Pyszne, po prostu pyszne :) Delikatne, kruche, maślane i orzechowe, czyli takie, jakie najbardziej lubię:) a nawet uwielbiam. Zresztą wszystkim smakowały:)
Składniki:
(na około 24 ciastka)
- 1 szklanka mąki pszennej
- pół łyżeczki soli
- 225 g miękkiego masła (można pół na pół z margaryną)

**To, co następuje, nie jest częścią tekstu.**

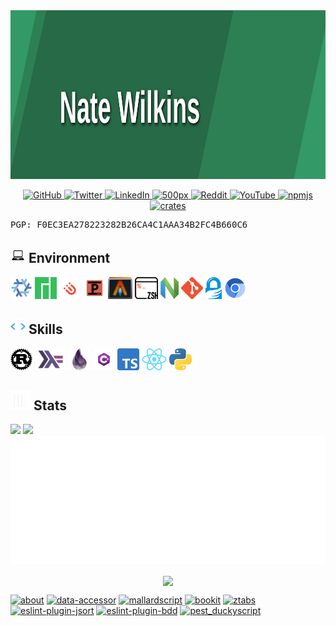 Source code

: <img src="./banner.svg" width="100%" height="270px" />

<p align="center">
  <a href="https://github.com/nate-wilkins">
    <img src="https://img.shields.io/badge/-GitHub-181717?logo=github&style=for-the-badge" alt="GitHub" />
  </a>
  <a href="https://twitter.com/_natewilkins">
    <img src="https://img.shields.io/badge/-Twitter-61DAFB?logo=twitter&logoColor=white&color=34dcfc&style=for-the-badge" alt="Twitter" />
  </a>
  <a href="https://www.linkedin.com/in/nathanielwilkins/">
    <img src="https://img.shields.io/badge/-LinkedIn-0A66C2?logo=linkedin&logoColor=white&style=for-the-badge" alt="LinkedIn" />
  </a>
  <a href="https://500px.com/p/Nate-Wilkins?view=photos">
    <img src="https://img.shields.io/badge/-500px-181717?logo=500px&logoColor=white&style=for-the-badge" alt="500px" />
  </a>
  <a href="https://www.reddit.com/user/nate-wilkins">
    <img src="https://img.shields.io/badge/-Reddit-FF4500?logo=reddit&logoColor=white&style=for-the-badge" alt="Reddit" />
  </a>
  <a href="https://www.youtube.com/@nate-wilkins">
    <img src="https://img.shields.io/badge/-YouTube-FF0000?logo=youtube&logoColor=white&style=for-the-badge" alt="YouTube" />
  </a>
  <a href="https://www.npmjs.com/~nate-wilkins">
    <img src="https://img.shields.io/badge/-npm-CB3837?logo=npm&logoColor=white&style=for-the-badge" alt="npmjs" />
  </a>
  <a href="https://crates.io/users/Nate-Wilkins">
    <img src="https://img.shields.io/badge/-crates-000000?logo=npm&logoColor=white&style=for-the-badge" alt="crates" />
  </a>
</p>

<pre>
PGP: F0EC3EA278223282B26CA4C1AAA34B2FC4B660C6
</pre>

## <img src="./icon_laptop.png" width="24" /> Environment

<img src="./badge_nixos.png" height="35" /> <img src="./badge_manjaro.png" height="35" /> <img src="./badge_i3.png" height="35" /> <img src="./badge_polybar.png" height="35" /> <img src="./badge_alacritty.png" height="35" /> <img src="./badge_zsh.png" height="35" /> <img src="./badge_neovim.png" height="35" /> <img src="./badge_git.png" height="35" /> <img src="./badge_gpg.png" height="35" /> <img src="./badge_chromium.png" height="35" />

## <img src="./icon_skills.webp" width="24" /> Skills

<img src="./badge_language_rust.png" height="35" /> <img src="./badge_language_haskell.png" height="35" /> <img src="./badge_language_elixir.png" height="35" /> <img src="./badge_language_csharp.png" height="35" /> <img src="./badge_language_typescript.png" height="35" /> <img src="./badge_web_react.png" height="35" /> <img src="./badge_language_python.png" height="35" />

## <img src="./icon_stats.gif" width="32"> Stats

<img src="https://github-readme-stats.vercel.app/api?username=nate-wilkins&show_icons=true&hide_border=true&count_private=true&include_all_commits=true&theme=transparent" /> <img src="https://github-readme-stats.vercel.app/api/top-langs/?username=nate-wilkins&show_icons=true&hide_border=true&layout=compact&langs_count=8&theme=transparent"/>
![Metrics](./github-metrics.svg)

<p align="center">
  <img align="center" src="https://github-readme-streak-stats.herokuapp.com/?user=nate-wilkins&theme=transparent" />
</p>

[![about](https://github-readme-stats.vercel.app/api/pin/?username=nate-wilkins&repo=about&theme=transparent)](https://github.com/nate-wilkins/about)
[![data-accessor](https://github-readme-stats.vercel.app/api/pin/?username=nate-wilkins&repo=data-accessor&theme=transparent)](https://github.com/nate-wilkins/data-accessor)
[![mallardscript](https://github-readme-stats.vercel.app/api/pin/?username=nate-wilkins&repo=mallardscript&theme=transparent)](https://github.com/nate-wilkins/mallardscript)
[![bookit](https://github-readme-stats.vercel.app/api/pin/?username=nate-wilkins&repo=bookit&theme=transparent)](https://github.com/nate-wilkins/bookit)
[![ztabs](https://github-readme-stats.vercel.app/api/pin/?username=nate-wilkins&repo=ztabs&theme=transparent)](https://github.com/nate-wilkins/ztabs)
[![eslint-plugin-jsort](https://github-readme-stats.vercel.app/api/pin/?username=nate-wilkins&repo=eslint-plugin-jsort&theme=transparent)](https://github.com/nate-wilkins/eslint-plugin-jsort)
[![eslint-plugin-bdd](https://github-readme-stats.vercel.app/api/pin/?username=nate-wilkins&repo=eslint-plugin-bdd&theme=transparent)](https://github.com/nate-wilkins/eslint-plugin-bdd)
[![pest_duckyscript](https://github-readme-stats.vercel.app/api/pin/?username=nate-wilkins&repo=pest_duckyscript&theme=transparent)](https://github.com/nate-wilkins/pest_duckyscript)
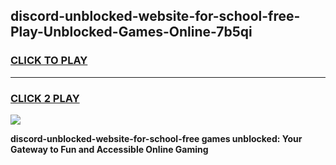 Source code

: 
## discord-unblocked-website-for-school-free-Play-Unblocked-Games-Online-7b5qi
<h3>
<a href="https://premium76.site?title=discord-unblocked-website-for-school-free&ref=25A">CLICK TO PLAY</a></h3>
<hr>

<h3>
<a href="https://premium76.site?title=discord-unblocked-website-for-school-free&ref=25A">CLICK 2 PLAY</a>
  
</h3>

<a href="https://premium76.site?title=discord-unblocked-website-for-school-free&ref=25A"><img src="https://clearcache.store/games.png"></a>


**discord-unblocked-website-for-school-free games unblocked: Your Gateway to Fun and Accessible Online Gaming**
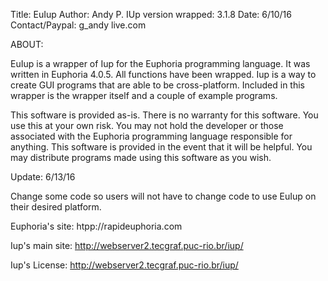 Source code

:Title: EuIup
Author: Andy P.
IUp version wrapped: 3.1.8
Date: 6/10/16
Contact/Paypal: g_andy <at> live.com

ABOUT:

EuIup is a wrapper of Iup for the Euphoria programming language. It was written in Euphoria 4.0.5. All
functions have been wrapped. Iup is a way to create GUI programs that are able to be cross-platform.
Included in this wrapper is the wrapper itself and a couple of example programs.

This software is provided as-is. There is no warranty for this software. You use this at your own risk.
You may not hold the developer or those associated with the Euphoria programming language responsible
for anything. This software is provided in the event that it will be helpful. You may distribute 
programs made using this software as you wish. 

Update: 6/13/16

Change some code so users will not have to change code to use EuIup on their desired platform.


Euphoria's site: htpp://rapideuphoria.com

Iup's main site: http://webserver2.tecgraf.puc-rio.br/iup/

Iup's License: http://webserver2.tecgraf.puc-rio.br/iup/ 
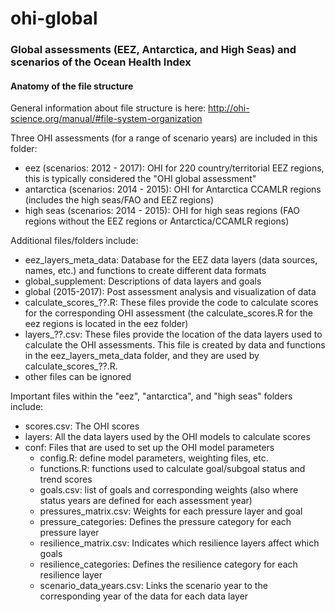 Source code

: ohi-global
==========
  
### Global assessments (EEZ, Antarctica, and High Seas) and scenarios of the Ocean Health Index 

#### Anatomy of the file structure

General information about file structure is here: http://ohi-science.org/manual/#file-system-organization

Three OHI assessments (for a range of scenario years) are included in this folder:

* eez (scenarios: 2012 - 2017): OHI for 220 country/territorial EEZ regions, this is typically considered the "OHI global assessment"
* antarctica (scenarios: 2014 - 2015): OHI for Antarctica CCAMLR regions (includes the high seas/FAO and EEZ regions)
* high seas (scenarios: 2014 - 2015): OHI for high seas regions (FAO regions without the EEZ regions or Antarctica/CCAMLR regions)
 

Additional files/folders include:

* eez_layers_meta_data: Database for the EEZ data layers (data sources, names, etc.) and functions to create different data formats
* global_supplement: Descriptions of data layers and goals 
* global (2015-2017): Post assessment analysis and visualization of data
* calculate\_scores_??.R: These files provide the code to calculate scores for the corresponding OHI assessment (the calculate_scores.R for the eez regions is located in the eez folder)
* layers\_??.csv: These files provide the location of the data layers used to calculate the OHI assessments.  This file is created by data and functions in the eez_layers_meta_data folder, and they are used by calculate_scores_??.R.  
* other files can be ignored

Important files within the "eez", "antarctica", and "high seas" folders include:

* scores.csv: The OHI scores
* layers: All the data layers used by the OHI models to calculate scores
* conf: Files that are used to set up the OHI model parameters
    - config.R: define model parameters, weighting files, etc.
    - functions.R: functions used to calculate goal/subgoal status and trend scores
    - goals.csv: list of goals and corresponding weights (also where status years are defined for each assessment year)
    - pressures_matrix.csv: Weights for each pressure layer and goal
    - pressure_categories: Defines the pressure category for each pressure layer
    - resilience_matrix.csv: Indicates which resilience layers affect which goals
    - resilience_categories: Defines the resilience category for each resilience layer
    - scenario_data_years.csv: Links the scenario year to the corresponding year of the data for each data layer
    
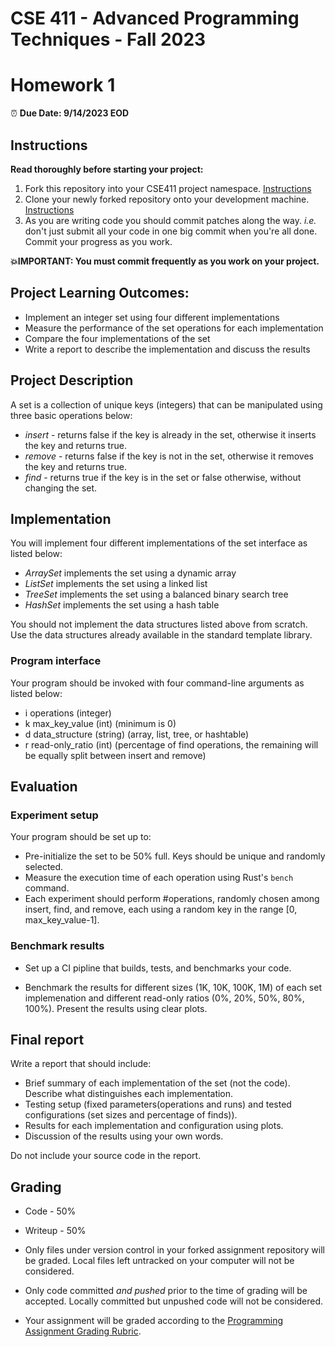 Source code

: # CSE 411 - Advanced Programming Techniques - Fall 2023

# Homework 1

⏰ **Due Date: 9/14/2023 EOD**

## Instructions 

**Read thoroughly before starting your project:**

1. Fork this repository into your CSE411 project namespace. [Instructions](https://docs.gitlab.com/ee/workflow/forking_workflow.html#creating-a-fork)
2. Clone your newly forked repository onto your development machine. [Instructions](https://docs.gitlab.com/ee/gitlab-basics/start-using-git.html#clone-a-repository) 
3. As you are writing code you should commit patches along the way. *i.e.* don't just submit all your code in one big commit when you're all done. Commit your progress as you work. 

**💥IMPORTANT: You must commit frequently as you work on your project.**
 
## Project Learning Outcomes:

- Implement an integer set using four different implementations
- Measure the performance of the set operations for each  implementation
- Compare the four implementations of the set
- Write a report to describe the implementation and discuss the results

## Project Description

A set is a collection of unique keys (integers) that can be manipulated using three basic operations below:

- *insert* - returns false if the key is already in the set, otherwise it inserts the key and returns true.
- *remove* - returns false if the key is not in the set, otherwise it removes the key and returns true.
- *find* - returns true if the key is in the set or false otherwise, without changing the set.

## Implementation

You will implement four different implementations of the set interface as listed below:

- *ArraySet* implements the set using a dynamic array
- *ListSet* implements the set using a linked list
- *TreeSet* implements the set using a balanced binary search tree
- *HashSet* implements the set using a hash table

You should not implement  the data structures listed above from scratch. Use the data structures already available in the standard template library.

### Program interface

Your program should be invoked with four command-line arguments as listed below:

- i operations (integer)
- k max_key_value (int) (minimum is 0)
- d data_structure (string) (array, list, tree, or hashtable)
- r read-only_ratio (int) (percentage of find operations, the remaining will be equally split between insert and remove)

## Evaluation

### Experiment setup

 Your program should be set up to:

- Pre-initialize the set to be 50% full. Keys should be unique and randomly selected. 
- Measure the execution time of each operation using Rust's `bench` command.
- Each experiment should perform #operations, randomly chosen among insert, find, and remove, each using a random key in the range [0, max_key_value-1].

### Benchmark results

- Set up a CI pipline that builds, tests, and benchmarks your code.

- Benchmark the results for different sizes (1K, 10K, 100K, 1M) of each set implemenation and different read-only ratios (0%, 20%, 50%, 80%, 100%). Present the results using clear plots.

## Final report

Write a report that should include:

- Brief summary of each implementation of the set (not the code). Describe what distinguishes each implementation.
- Testing setup (fixed parameters(operations and runs) and tested configurations (set sizes and percentage of finds)).
- Results for each implementation and configuration using plots.
- Discussion of the results using your own words.

Do not include your source code in the report.

## Grading

- Code - 50%
- Writeup - 50%

- Only files under version control in your forked assignment repository will be graded. Local files left untracked on your computer will not be considered.

- Only code committed *and pushed* prior to the time of grading will be accepted. Locally committed but unpushed code will not be considered.

- Your assignment will be graded according to the [Programming Assignment Grading Rubric](https://drive.google.com/open?id=1V0nBt3Rz6uFMZ9mIaFioLF-48DFX0VdkbgRUDM_eIFk).

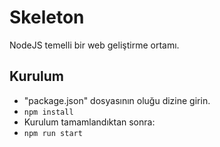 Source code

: # Skeleton
NodeJS temelli bir web geliştirme ortamı.

## Kurulum

* "package.json" dosyasının oluğu dizine girin.
* ``npm install``
* Kurulum tamamlandıktan sonra:
* ``npm run start``

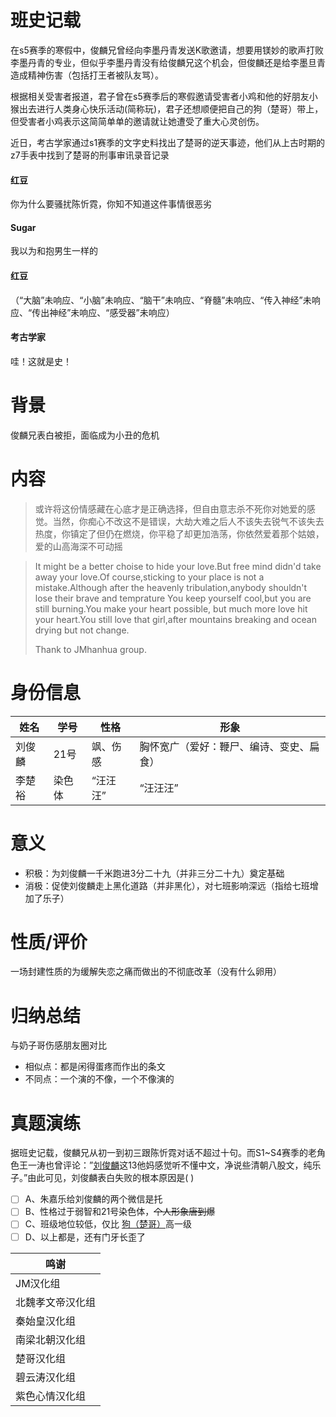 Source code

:# 班史记载

在s5赛季的寒假中，俊麟兄曾经向李墨丹青发送K歌邀请，想要用镁妙的歌声打败李墨丹青的专业，但似乎李墨丹青没有给俊麟兄这个机会，但俊麟还是给李墨旦青造成精神伤害（包括打王者被队友骂）。

根据相关受害者报道，君子曾在s5赛季后的寒假邀请受害者小鸡和他的好朋友小猴出去进行人类身心快乐活动(简称玩)，君子还想顺便把自己的狗（楚哥）带上，但受害者小鸡表示这简简单单的邀请就让她遭受了重大心灵创伤。

近日，考古学家通过s1赛季的文字史料找出了楚哥的逆天事迹，他们从上古时期的z7手表中找到了楚哥的刑事审讯录音记录

<!-- chat:start -->

<!-- title:与 Yuki 的聊天记录 -->

#### **红豆**

你为什么要骚扰陈忻霓，你知不知道这件事情很恶劣 

#### **Sugar**

我以为和抱男生一样的

#### **红豆**

（“大脑”未响应、“小脑”未响应、“脑干”未响应、“脊髓”未响应、“传入神经”未响应、“传出神经”未响应、“感受器”未响应）

#### **考古学家**

哇！这就是史！

<!-- chat:end -->

# 背景

俊麟兄表白被拒，面临成为小丑的危机

# 内容

> 或许将这份情感藏在心底才是正确选择，但自由意志杀不死你对她爱的感觉。当然，你痴心不改这不是错误，大劫大难之后人不该失去锐气不该失去热度，你镇定了但仍在燃烧，你平稳了却更加浩荡，你依然爱着那个姑娘，爱的山高海深不可动摇

> It might be a better choise to hide your love.But free mind didn'd take away your love.Of course,sticking to your place is not a mistake.Although after the heavenly tribulation,anybody shouldn't lose their brave and temprature You keep yourself cool,but you are still burning.You make your heart possible, but much more love hit your heart.You still love that girl,after mountains breaking and ocean drying but not change.
> 
> Thank to JMhanhua group.

# 身份信息

| 姓名   | 学号   | 性格       | 形象                                     |
| ------ | ------ | ---------- | ---------------------------------------- |
| 刘俊麟 | 21号   | 飒、伤感   | 胸怀宽广（爱好：鞭尸、编诗、变史、扁食） |
| 李楚裕 | 染色体 | “汪汪汪” | “汪汪汪”                               |

# 意义

* 积极：为刘俊麟一千米跑进3分二十九（并非三分二十九）奠定基础
* 消极：促使刘俊麟走上黑化道路（并非黑化），对七班影响深远（指给七班增加了乐子）

# 性质/评价

一场封建性质的为缓解失恋之痛而做出的不彻底改革（没有什么卵用）

# 归纳总结

与奶子哥伤感朋友圈对比

* 相似点：都是闲得蛋疼而作出的条文
* 不同点：一个演的不像，一个不像演的

# 真题演练

据班史记载，俊麟兄从初一到初三跟陈忻霓对话不超过十句。而S1~S4赛季的老角色王一涛也曾评论：”[刘俊麟](/?id=人物信息)这13他妈感觉听不懂中文，净说些清朝八股文，纯乐子。”由此可见，刘俊麟表白失败的根本原因是(  )

* [ ] A、朱嘉乐给刘俊麟的两个微信是托
* [ ] B、性格过于弱智和21号染色体，~~个人形象唐到爆~~
* [ ] C、班级地位较低，仅比 [狗（楚哥）](/?id=人物信息)高一级
* [ ] D、以上都是，还有门牙长歪了

| 鸣谢             |
| ---------------- |
| JM汉化组         |
| 北魏孝文帝汉化组 |
|秦始皇汉化组|
|南梁北朝汉化组|
|楚哥汉化组|
|碧云涛汉化组|
|紫色心情汉化组|

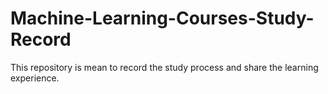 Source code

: # Machine-Learning-Courses-Study-Record
This repository is mean to record the study process and share the learning experience.
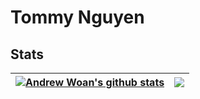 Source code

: # Tommy Nguyen
## Stats
|  <a href="[https://github.com/TommyNguyen14/TommyNguyen14"><img align="center" src="(https://github-readme-stats-tommynguyen14s-projects.vercel.app/api?username=TommyNguyen14&show_icons=true&include_all_commits=true&theme=buefy&hide_border=true" alt="Andrew Woan's github stats" /></a> | <a href="https://github.com/TommyNguyen14/TommyNguyen14"><img align="center" src="https://github-readme-stats-tommynguyen14s-projects.vercel.app/api/top-langs/?username=TommyNguyen14&layout=compact&theme=buefy&hide_border=true" /></a>  |
| ------------- | ------------- |
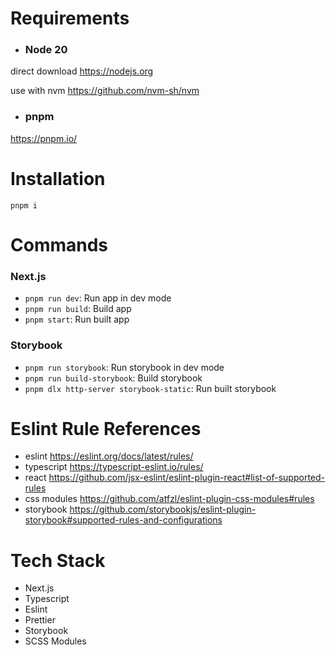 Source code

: # Requirements

- ### Node 20

direct download https://nodejs.org

use with nvm https://github.com/nvm-sh/nvm

- ### pnpm

https://pnpm.io/

# Installation

`pnpm i`

# Commands

### Next.js

- `pnpm run dev`: Run app in dev mode
- `pnpm run build`: Build app
- `pnpm start`: Run built app

### Storybook

- `pnpm run storybook`: Run storybook in dev mode
- `pnpm run build-storybook`: Build storybook
- `pnpm dlx http-server storybook-static`: Run built storybook

# Eslint Rule References

- eslint https://eslint.org/docs/latest/rules/
- typescript https://typescript-eslint.io/rules/
- react https://github.com/jsx-eslint/eslint-plugin-react#list-of-supported-rules
- css modules https://github.com/atfzl/eslint-plugin-css-modules#rules
- storybook https://github.com/storybookjs/eslint-plugin-storybook#supported-rules-and-configurations

# Tech Stack

- Next.js
- Typescript
- Eslint
- Prettier
- Storybook
- SCSS Modules
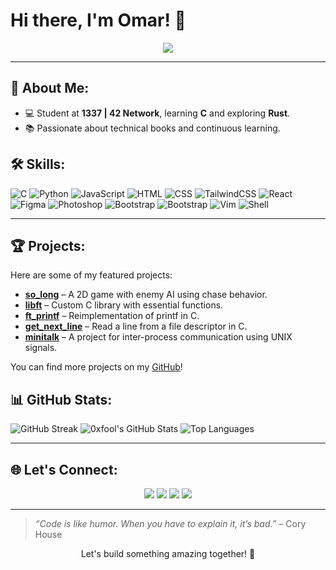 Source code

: # Hi there, I'm Omar! 👋

<p align="center">
  <img src="https://readme-typing-svg.herokuapp.com?color=%2336BCF7&lines=Tech+Enthusiast;Student+at+1337+%7C+42+Network;Lifelong+Learner" />
</p>

---

## 🚀 About Me:
- 💻 Student at **1337 | 42 Network**, learning **C** and exploring **Rust**.
- 📚 Passionate about technical books and continuous learning.
## 🛠️ Skills:
  ![C](https://img.shields.io/badge/C-00599C?style=for-the-badge&logo=c&logoColor=white)
  ![Python](https://img.shields.io/badge/Python-3776AB?style=for-the-badge&logo=python&logoColor=white)
  ![JavaScript](https://img.shields.io/badge/JavaScript-F7DF1E?style=for-the-badge&logo=javascript&logoColor=black)
  ![HTML](https://img.shields.io/badge/HTML5-E34F26?style=for-the-badge&logo=html5&logoColor=white)
  ![CSS](https://img.shields.io/badge/CSS3-1572B6?style=for-the-badge&logo=css3&logoColor=white)
  ![TailwindCSS](https://img.shields.io/badge/TailwindCSS-06B6D4?style=for-the-badge&logo=tailwindcss&logoColor=white)
  ![React](https://img.shields.io/badge/React-61DAFB?style=for-the-badge&logo=react&logoColor=black)
  ![Figma](https://img.shields.io/badge/Figma-F24E1E?style=for-the-badge&logo=figma&logoColor=white)
  ![Photoshop](https://img.shields.io/badge/Photoshop-31A8FF?style=for-the-badge&logo=adobephotoshop&logoColor=white)
  ![Bootstrap](https://img.shields.io/badge/Bootstrap-7952B3?style=for-the-badge&logo=bootstrap&logoColor=white)
  ![Bootstrap](https://img.shields.io/badge/Php-7952B3?style=for-the-badge&logo=bootstrap&logoColor=white)
  ![Vim](https://img.shields.io/badge/Vim-019733?style=for-the-badge&logo=vim&logoColor=white)
  ![Shell](https://img.shields.io/badge/Shell-121011?style=for-the-badge&logo=gnu-bash&logoColor=white)

---

## 🏆 Projects:
Here are some of my featured projects:
- [**so_long**](https://github.com/1chgro/so_long) – A 2D game with enemy AI using chase behavior.
- [**libft**](https://github.com/1chgro/libft) – Custom C library with essential functions.
- [**ft_printf**](https://github.com/1chgro/ft_printf) – Reimplementation of printf in C.
- [**get_next_line**](https://github.com/1chgro/get_next_line) – Read a line from a file descriptor in C.
- [**minitalk**](https://github.com/1chgro/minitalk) – A project for inter-process communication using UNIX signals.

You can find more projects on my [GitHub](https://github.com/1chgro?tab=repositories)!

## 📊 GitHub Stats:

  <img src="https://github-readme-streak-stats.herokuapp.com/?user=1chgro&theme=radical" alt="GitHub Streak" />
  <img src="https://github-readme-stats.vercel.app/api?username=1chgro&show_icons=true&theme=radical" alt="0xfool's GitHub Stats" />
  <img src="https://github-readme-stats.vercel.app/api/top-langs/?username=1chgro&layout=compact&theme=radical" alt="Top Languages" />

---

## 🌐 Let's Connect:
<p align="center">
  <a href="https://github.com/1chgro"><img src="https://img.shields.io/badge/GitHub-1chgro-181717?style=for-the-badge&logo=github" /></a>
  <a href="mailto:1chgr077@gmail.com"><img src="https://img.shields.io/badge/Email-Contact%20Me-red?style=for-the-badge&logo=gmail" /></a>
  <a href="https://www.linkedin.com/in/omar-1achguer/"><img src="https://img.shields.io/badge/LinkedIn-Omar%20Lachguer-blue?style=for-the-badge&logo=linkedin" /></a>
  <a href="https://x.com/0x_fool"><img src="https://img.shields.io/badge/X-0x__fool-000000?style=for-the-badge&logo=x" /></a>
</p>

---

> *“Code is like humor. When you have to explain it, it’s bad.”* – Cory House

<p align="center">Let's build something amazing together! 🚀</p>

- 2/3 szklanki ciemnego brązowego cukru
- 1 duże żółtko
- 2/3 szklanki drobno posiekanych orzechów włoskich
- połówki orzechów włoskich, do dekoracji
Wykonanie:
Mąkę mieszamy z solą. Masło ucieramy z cukrem mikserem na lekką masę. Dodajemy żółtko, nadal ucierając. Wsypujemy mąkę, miksujemy na końcu dodajemy orzechy i mieszamy.
Z ciasta robimy kulki wielkości orzecha włoskiego i układamy na blaszce w sporych odstępach (dużo urosną na boki). Ciasto będzie klejące, ale takie ma być (za źródłem przepisu nabierałam łyżką, a następnie obtaczałam w mące). Na środku każdego ciasteczka kładziemy połowę orzecha i mocno wciskamy.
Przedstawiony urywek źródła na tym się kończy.